Tonight, I saw Sasha Cohen do that in the free skate of women's figure skating. Yeah, I know, I know, there are many who don't think figure skating is a 'real sport' and there are others who are put off by the completely obnoxious and incomprehensible commentators (I can't believe the number of times I heard them GASP and then NOT SAY WHY); but when there are some competitors in the 4 minute free that end up unable to do things, obviously because they've used everything their legs could give them and they put themselves, on blades, on ice, in positions I'll never reach even on plain ground, I'll give 'em the benefit of that doubt, at least. A man can run a mile in under four minutes, to go full bore for that whole time has got to be hard.
Thing is that I'd just watched three or four women before and after Sasha just be technically crisp and clear in function, but not *beautiful* in form. When Sasha started, she had a really bad warmup from the comments Scott made. She had a leg bandaged from an earlier injury and she seemed to be favoring it somehow. Then, nearly as soon as she started her program, she fell on both of her first two Big Jumps, the ones that were supposed to set up the basis of all her scoring for the rest of the program. As far as the commentators were concerned and as far as anyone could see, she was pretty much completely out of the medals race. Period. No way to get gold, and unlikely to even mount the podium.
The fascinating and marvelous thing was to see her, after those two falls, visibly just shrug. To know that she was going to 'fail' so far as medals, but she was going to give it her all anyway. To skate as perfectly, expressively, and purposefully as possible, just to do it right. And she did. Beautifully. Gorgeous, each extension to the full, each sway and timed motion exact, each position held solid and complete, and each of the following jumps not only executed, but finished with grace and a smile. I cried at that brave display. Of going and still doing the best she could possibly do when there seemed no chance of success.

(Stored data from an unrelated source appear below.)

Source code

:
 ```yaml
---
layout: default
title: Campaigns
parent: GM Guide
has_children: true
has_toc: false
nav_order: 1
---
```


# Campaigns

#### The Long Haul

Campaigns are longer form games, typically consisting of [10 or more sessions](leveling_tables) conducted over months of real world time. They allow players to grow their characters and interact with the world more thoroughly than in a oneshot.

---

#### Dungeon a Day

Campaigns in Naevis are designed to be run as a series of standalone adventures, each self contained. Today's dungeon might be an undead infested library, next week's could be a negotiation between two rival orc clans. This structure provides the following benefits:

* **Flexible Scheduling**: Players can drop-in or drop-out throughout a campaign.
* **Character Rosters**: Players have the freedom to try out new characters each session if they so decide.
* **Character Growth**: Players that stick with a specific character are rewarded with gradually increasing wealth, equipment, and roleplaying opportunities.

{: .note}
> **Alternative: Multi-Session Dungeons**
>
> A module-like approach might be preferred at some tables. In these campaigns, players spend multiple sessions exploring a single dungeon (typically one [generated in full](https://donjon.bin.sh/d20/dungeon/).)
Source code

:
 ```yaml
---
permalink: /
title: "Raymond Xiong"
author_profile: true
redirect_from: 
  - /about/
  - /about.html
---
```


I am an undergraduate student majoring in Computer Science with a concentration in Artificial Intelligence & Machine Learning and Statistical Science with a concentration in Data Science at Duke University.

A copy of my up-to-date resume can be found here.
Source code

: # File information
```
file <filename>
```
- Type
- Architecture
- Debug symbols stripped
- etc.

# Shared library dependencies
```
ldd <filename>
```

That I'll remember for a very long time.
Yeah, yeah. Tomorrow's paper will have the fact that she won silver with her brave display. There were other 'clean' performances, one technically perfect. There was one other who had a fall, and even I could see that she skated more sloppily and with less care after her 'failure'. So Sasha's courage was rewarded, but even if it had not, I would have remembered being able to witness her efforts.